Helping mothers with postpartum anaemia
Working with our statistican on data analysis, randomisation and setting up a trial database.
Interpreting descriptive data
PhD student Esther Caljé worked with the HHRS Platform team to help interpret the data from two studies looking at ways of treating postpartum anaemia – a condition that affects approximately one-third of mothers in the weeks after birth in New Zealand.
Working as a midwife in the birthing unit at Christchurch Women’s Hospital, Esther Caljé encountered many women struggling with postpartum anaemia. It was a problem she had experienced herself as a mother with a newborn baby, and it inspired her to take more notice clinically of what was happening.
“There were so many surprising gaps in the evidence for such a common problem. Even though we were having a number of women every day on the postnatal ward with postpartum anaemia, I could see there was, and still is, this uncertainty in how to treat them.”
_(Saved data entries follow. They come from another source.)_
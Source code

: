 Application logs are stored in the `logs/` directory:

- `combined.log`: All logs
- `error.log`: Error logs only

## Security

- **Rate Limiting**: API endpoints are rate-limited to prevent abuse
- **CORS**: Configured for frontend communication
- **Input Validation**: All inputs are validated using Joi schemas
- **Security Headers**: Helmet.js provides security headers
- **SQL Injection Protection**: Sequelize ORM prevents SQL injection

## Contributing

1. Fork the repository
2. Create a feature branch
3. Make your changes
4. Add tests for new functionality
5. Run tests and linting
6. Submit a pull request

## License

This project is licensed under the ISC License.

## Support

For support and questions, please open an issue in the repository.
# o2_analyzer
Esther did her Masters on the management of anaemia and iron deficiency in pregnancy, then later honed her research to concentrate on postpartum anaemia. She had some initial setbacks with grant funding and supervisory support. Then she met Liggins Professor Katie Groom who encouraged her to take her concept to the ON TRACK Trial Development Workshop which developed the basis of her research proposal, and formed a multidisciplinary team to work together. In 2020 Esther got an HRC grant and began her PhD at Liggins.
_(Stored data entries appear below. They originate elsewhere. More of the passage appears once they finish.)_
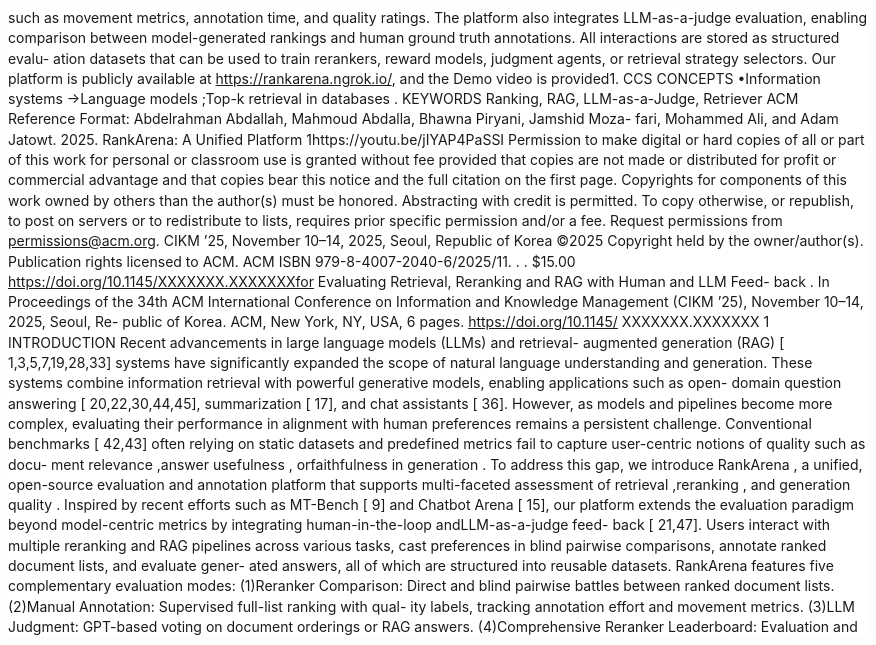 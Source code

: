 such as movement metrics, annotation time, and quality ratings.
The platform also integrates LLM-as-a-judge evaluation, enabling
comparison between model-generated rankings and human ground
truth annotations. All interactions are stored as structured evalu-
ation datasets that can be used to train rerankers, reward models,
judgment agents, or retrieval strategy selectors. Our platform is
publicly available at https://rankarena.ngrok.io/, and the Demo
video is provided1.
CCS CONCEPTS
•Information systems →Language models ;Top-k retrieval
in databases .
KEYWORDS
Ranking, RAG, LLM-as-a-Judge, Retriever
ACM Reference Format:
Abdelrahman Abdallah, Mahmoud Abdalla, Bhawna Piryani, Jamshid Moza-
fari, Mohammed Ali, and Adam Jatowt. 2025. RankArena: A Unified Platform
1https://youtu.be/jIYAP4PaSSI
Permission to make digital or hard copies of all or part of this work for personal or
classroom use is granted without fee provided that copies are not made or distributed
for profit or commercial advantage and that copies bear this notice and the full citation
on the first page. Copyrights for components of this work owned by others than the
author(s) must be honored. Abstracting with credit is permitted. To copy otherwise, or
republish, to post on servers or to redistribute to lists, requires prior specific permission
and/or a fee. Request permissions from permissions@acm.org.
CIKM ’25, November 10–14, 2025, Seoul, Republic of Korea
©2025 Copyright held by the owner/author(s). Publication rights licensed to ACM.
ACM ISBN 979-8-4007-2040-6/2025/11. . . $15.00
https://doi.org/10.1145/XXXXXXX.XXXXXXXfor Evaluating Retrieval, Reranking and RAG with Human and LLM Feed-
back . In Proceedings of the 34th ACM International Conference on Information
and Knowledge Management (CIKM ’25), November 10–14, 2025, Seoul, Re-
public of Korea. ACM, New York, NY, USA, 6 pages. https://doi.org/10.1145/
XXXXXXX.XXXXXXX
1 INTRODUCTION
Recent advancements in large language models (LLMs) and retrieval-
augmented generation (RAG) [ 1,3,5,7,19,28,33] systems have
significantly expanded the scope of natural language understanding
and generation. These systems combine information retrieval with
powerful generative models, enabling applications such as open-
domain question answering [ 20,22,30,44,45], summarization [ 17],
and chat assistants [ 36]. However, as models and pipelines become
more complex, evaluating their performance in alignment with
human preferences remains a persistent challenge. Conventional
benchmarks [ 42,43] often relying on static datasets and predefined
metrics fail to capture user-centric notions of quality such as docu-
ment relevance ,answer usefulness , orfaithfulness in generation . To
address this gap, we introduce RankArena , a unified, open-source
evaluation and annotation platform that supports multi-faceted
assessment of retrieval ,reranking , and generation quality . Inspired
by recent efforts such as MT-Bench [ 9] and Chatbot Arena [ 15], our
platform extends the evaluation paradigm beyond model-centric
metrics by integrating human-in-the-loop andLLM-as-a-judge feed-
back [ 21,47]. Users interact with multiple reranking and RAG
pipelines across various tasks, cast preferences in blind pairwise
comparisons, annotate ranked document lists, and evaluate gener-
ated answers, all of which are structured into reusable datasets.
RankArena features five complementary evaluation modes:
(1)Reranker Comparison: Direct and blind pairwise battles
between ranked document lists.
(2)Manual Annotation: Supervised full-list ranking with qual-
ity labels, tracking annotation effort and movement metrics.
(3)LLM Judgment: GPT-based voting on document orderings
or RAG answers.
(4)Comprehensive Reranker Leaderboard: Evaluation and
“That was huge. I realised it’s not just having a great idea, it’s about having a team of the right people to support you with that idea.”
Esther discovered there was no research on postpartum anaemia at all in New Zealand. She started with an observational study looking at six months of retrospective data and lab test results from Counties Manukau, Waikato and Canterbury. This enabled her to quantify the problem: testing and practice was variable, some women were getting intravenous iron (IV-iron), some were getting red blood cell transfusion (RBC-T), some were getting both, and some were getting neither.
Working with our statistician
At this point in her research, Esther began working with statistician Zeke Wang from the HHRS team.
“Zeke came in at a point where I was struggling a little bit with the analysis because there was so much data. The quality of the data wasn’t particularly great, and it was challenging for me to sift through A, the data and B, how I was going to hone what we were trying to achieve. He guided me how to do the analysis, and how to interpret the descriptive data to guide that analysis.”
“Zeke was really great at listening to my clinical interpretation of the data and trying to help make sense of it, saying ‘this could be worth looking at’, whilst sticking to our objectives.”
Getting the pilot trial underway
After the observational study and a systematic review, Esther and the HHRS team worked together to set up the data management for the FIT (Fatigue after Infusion or Transfusion) Pilot Trial and Feasibility Study at National Women’s, Waikato and Christchurch Women’s Hospitals. The HHRS team supported the pilot trial to assess the feasibility of a future randomised controlled trial to answer the question: “Is IV-iron alone a safe and effective alternative to IV-Iron and RBC-T combined, or RBC-T alone, for clinically stable women with moderate-to-severe postpartum anaemia?”
The FIT Pilot Trial and HHRS teams aimed to randomise 20-40 women across three Te Whatu Ora areas into three treatment groups: IV iron; RBC-T; IV iron and RBC-T. The HHRS team generated three randomisation tables for each of the three Te Whatu Ora areas, and when the research personnel entered the trial participant’s NHI number into the REDCAP database, they were automatically assigned to an intervention group.
“The numbers were small, but the structure was the same as for a bigger trial. It had to be done 100% correctly.”
The study also included surveys from women about fatigue, depression, baby-feeding, and why they did or didn’t consent to being randomised, along with surveys from health professionals and research personnel, so there were many different data points.
Working together as a team
“I found the team were so great to work with. It really felt like a team effort. They were respectful of what I knew clinically, and supportive and non-judgemental about what I didn’t know about setting up a trial database.”
The FIT Pilot Trial and Feasibility Study showed that a larger trial was possible. The HHRS team has recently helped Esther to put in an Expression of Interest to HRC for a bigger trial – the Mama FIT trial – and are delighted to be supporting Esther through the process.